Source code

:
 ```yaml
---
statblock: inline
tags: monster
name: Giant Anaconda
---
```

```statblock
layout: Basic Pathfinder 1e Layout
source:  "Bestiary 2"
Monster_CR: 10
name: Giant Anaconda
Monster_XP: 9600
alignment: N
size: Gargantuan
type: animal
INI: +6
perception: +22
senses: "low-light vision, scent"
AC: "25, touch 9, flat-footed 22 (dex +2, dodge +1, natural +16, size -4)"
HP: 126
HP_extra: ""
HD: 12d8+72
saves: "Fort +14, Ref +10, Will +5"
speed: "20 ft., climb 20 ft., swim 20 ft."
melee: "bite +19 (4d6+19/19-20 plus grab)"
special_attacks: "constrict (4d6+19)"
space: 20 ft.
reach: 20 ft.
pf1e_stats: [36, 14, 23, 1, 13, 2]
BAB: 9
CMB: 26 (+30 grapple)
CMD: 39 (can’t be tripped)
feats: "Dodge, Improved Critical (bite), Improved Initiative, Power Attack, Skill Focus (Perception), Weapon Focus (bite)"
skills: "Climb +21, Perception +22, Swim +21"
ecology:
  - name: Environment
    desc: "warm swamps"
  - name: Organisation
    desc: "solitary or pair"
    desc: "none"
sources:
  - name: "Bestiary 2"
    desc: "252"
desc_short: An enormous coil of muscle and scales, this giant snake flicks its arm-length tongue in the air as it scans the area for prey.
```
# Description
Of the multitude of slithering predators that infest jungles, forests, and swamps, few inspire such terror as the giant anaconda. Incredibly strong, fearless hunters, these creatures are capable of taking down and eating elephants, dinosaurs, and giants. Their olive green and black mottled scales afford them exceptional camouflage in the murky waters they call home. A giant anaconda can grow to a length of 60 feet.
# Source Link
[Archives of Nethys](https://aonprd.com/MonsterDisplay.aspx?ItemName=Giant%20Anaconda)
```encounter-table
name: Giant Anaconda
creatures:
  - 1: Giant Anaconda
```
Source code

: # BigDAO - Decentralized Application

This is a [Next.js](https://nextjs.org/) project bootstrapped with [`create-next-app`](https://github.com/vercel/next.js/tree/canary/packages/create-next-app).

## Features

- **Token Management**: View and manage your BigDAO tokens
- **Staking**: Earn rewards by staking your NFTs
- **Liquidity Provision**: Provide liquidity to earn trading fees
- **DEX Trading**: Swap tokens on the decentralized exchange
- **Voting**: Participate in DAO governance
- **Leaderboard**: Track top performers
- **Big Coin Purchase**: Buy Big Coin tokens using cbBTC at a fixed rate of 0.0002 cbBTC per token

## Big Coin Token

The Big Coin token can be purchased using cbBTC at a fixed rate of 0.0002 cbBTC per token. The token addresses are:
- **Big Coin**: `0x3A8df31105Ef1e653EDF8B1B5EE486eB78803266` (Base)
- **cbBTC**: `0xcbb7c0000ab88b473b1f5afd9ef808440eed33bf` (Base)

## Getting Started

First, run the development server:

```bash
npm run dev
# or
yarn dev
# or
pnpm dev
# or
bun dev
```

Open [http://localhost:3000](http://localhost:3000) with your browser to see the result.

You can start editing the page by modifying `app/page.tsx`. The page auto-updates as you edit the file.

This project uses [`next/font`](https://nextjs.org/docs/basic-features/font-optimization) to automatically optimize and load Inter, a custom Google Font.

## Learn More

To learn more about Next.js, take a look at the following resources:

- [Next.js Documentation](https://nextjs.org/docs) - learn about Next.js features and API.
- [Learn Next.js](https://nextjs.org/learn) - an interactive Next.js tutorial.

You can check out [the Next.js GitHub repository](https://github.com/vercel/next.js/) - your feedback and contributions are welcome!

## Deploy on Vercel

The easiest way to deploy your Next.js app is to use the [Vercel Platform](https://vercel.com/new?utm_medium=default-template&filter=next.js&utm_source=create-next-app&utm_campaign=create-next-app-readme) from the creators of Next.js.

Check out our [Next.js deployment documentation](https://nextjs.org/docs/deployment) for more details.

Instructions to follow
Check every line above for the string "cbBTC" and copy those that have it.

Response area
- **Big Coin Purchase**: Buy Big Coin tokens using cbBTC at a fixed rate of 0.0002 cbBTC per token
The Big Coin token can be purchased using cbBTC at a fixed rate of 0.0002 cbBTC per token. The token addresses are:
- **cbBTC**: `0xcbb7c0000ab88b473b1f5afd9ef808440eed33bf` (Base)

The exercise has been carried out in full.